[Collected data]
--*--
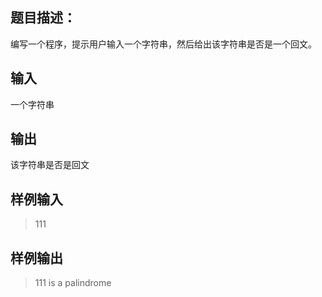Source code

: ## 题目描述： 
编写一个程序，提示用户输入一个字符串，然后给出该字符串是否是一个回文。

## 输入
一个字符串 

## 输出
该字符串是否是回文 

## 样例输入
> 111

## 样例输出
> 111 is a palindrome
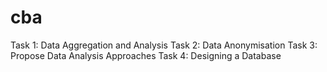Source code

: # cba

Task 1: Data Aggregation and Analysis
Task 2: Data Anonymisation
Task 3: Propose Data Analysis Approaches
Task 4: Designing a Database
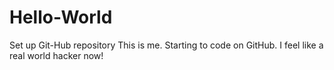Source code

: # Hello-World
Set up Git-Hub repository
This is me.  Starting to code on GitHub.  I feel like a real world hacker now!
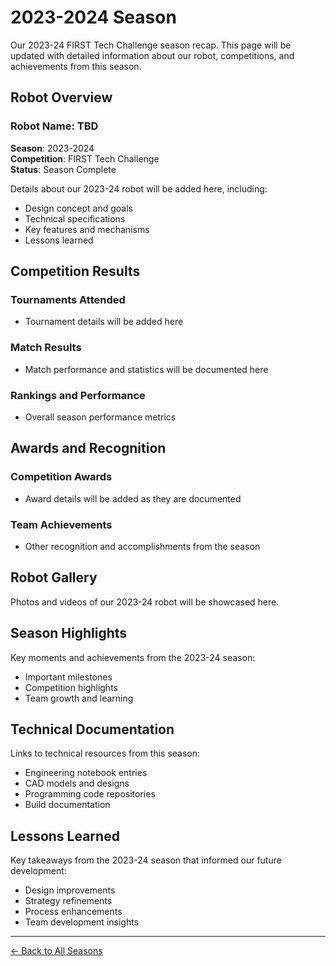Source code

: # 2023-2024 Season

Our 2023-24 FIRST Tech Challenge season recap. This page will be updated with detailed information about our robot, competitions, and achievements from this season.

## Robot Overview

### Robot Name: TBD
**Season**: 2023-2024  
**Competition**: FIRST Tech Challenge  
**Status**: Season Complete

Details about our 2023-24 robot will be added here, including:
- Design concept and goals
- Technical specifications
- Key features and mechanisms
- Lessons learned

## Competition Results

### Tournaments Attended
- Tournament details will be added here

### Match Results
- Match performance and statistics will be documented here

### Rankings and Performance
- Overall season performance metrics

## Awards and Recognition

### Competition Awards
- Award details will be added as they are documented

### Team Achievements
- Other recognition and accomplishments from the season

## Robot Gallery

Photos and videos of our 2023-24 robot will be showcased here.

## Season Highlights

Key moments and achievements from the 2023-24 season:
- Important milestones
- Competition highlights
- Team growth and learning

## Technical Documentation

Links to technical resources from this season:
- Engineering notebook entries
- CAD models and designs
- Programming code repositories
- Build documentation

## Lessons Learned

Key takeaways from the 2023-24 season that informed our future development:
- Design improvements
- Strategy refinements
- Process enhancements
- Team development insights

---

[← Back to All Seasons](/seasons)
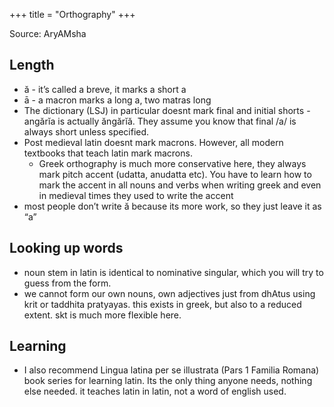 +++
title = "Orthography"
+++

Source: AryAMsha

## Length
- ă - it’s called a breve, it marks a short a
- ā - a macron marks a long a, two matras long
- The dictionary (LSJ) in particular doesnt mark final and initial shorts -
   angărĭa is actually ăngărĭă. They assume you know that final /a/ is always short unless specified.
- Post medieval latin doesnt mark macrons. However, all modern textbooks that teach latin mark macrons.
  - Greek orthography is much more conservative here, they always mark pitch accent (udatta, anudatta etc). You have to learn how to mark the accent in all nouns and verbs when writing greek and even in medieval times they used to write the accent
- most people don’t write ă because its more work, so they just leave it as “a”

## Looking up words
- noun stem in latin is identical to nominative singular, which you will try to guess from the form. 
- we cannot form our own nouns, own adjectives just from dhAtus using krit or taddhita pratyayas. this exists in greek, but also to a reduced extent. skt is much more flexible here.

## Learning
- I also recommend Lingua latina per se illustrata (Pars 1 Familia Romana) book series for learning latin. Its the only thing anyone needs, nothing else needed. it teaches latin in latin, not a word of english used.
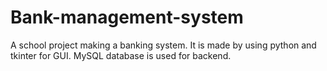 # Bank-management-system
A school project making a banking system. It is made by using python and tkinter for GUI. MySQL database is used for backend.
--*--
Print only the lines from the first line of the data above through the one containing "angărĭa is actually", exactly as they are, with pictures omitted.

Source code

: ## 题目描述： 
编写一个程序，提示用户输入一个字符串，然后给出该字符串是否是一个回文。

## 输入
一个字符串 

## 输出
该字符串是否是回文 

## 样例输入
> 111

## 样例输出
> 111 is a palindrome
Source code

: # cba

Task 1: Data Aggregation and Analysis
Task 2: Data Anonymisation
Task 3: Propose Data Analysis Approaches
Task 4: Designing a Database
Source code

: # Hello-World
Set up Git-Hub repository
This is me.  Starting to code on GitHub.  I feel like a real world hacker now!
Source code

: # 2023-2024 Season

Our 2023-24 FIRST Tech Challenge season recap. This page will be updated with detailed information about our robot, competitions, and achievements from this season.

## Robot Overview

### Robot Name: TBD
**Season**: 2023-2024  
**Competition**: FIRST Tech Challenge  
**Status**: Season Complete

Details about our 2023-24 robot will be added here, including:
- Design concept and goals
- Technical specifications
- Key features and mechanisms
- Lessons learned

## Competition Results

### Tournaments Attended
- Tournament details will be added here

### Match Results
- Match performance and statistics will be documented here

### Rankings and Performance
- Overall season performance metrics

## Awards and Recognition

### Competition Awards
- Award details will be added as they are documented

### Team Achievements
- Other recognition and accomplishments from the season

## Robot Gallery

Photos and videos of our 2023-24 robot will be showcased here.

## Season Highlights

Key moments and achievements from the 2023-24 season:
- Important milestones
- Competition highlights
- Team growth and learning

## Technical Documentation

Links to technical resources from this season:
- Engineering notebook entries
- CAD models and designs
- Programming code repositories
- Build documentation

## Lessons Learned

Key takeaways from the 2023-24 season that informed our future development:
- Design improvements
- Strategy refinements
- Process enhancements
- Team development insights

---

[← Back to All Seasons](/seasons)
 +++
title = "Orthography"
+++

Source: AryAMsha

## Length
- ă - it’s called a breve, it marks a short a
- ā - a macron marks a long a, two matras long
- The dictionary (LSJ) in particular doesnt mark final and initial shorts -
   angărĭa is actually ăngărĭă. They assume you know that final /a/ is always short unless specified.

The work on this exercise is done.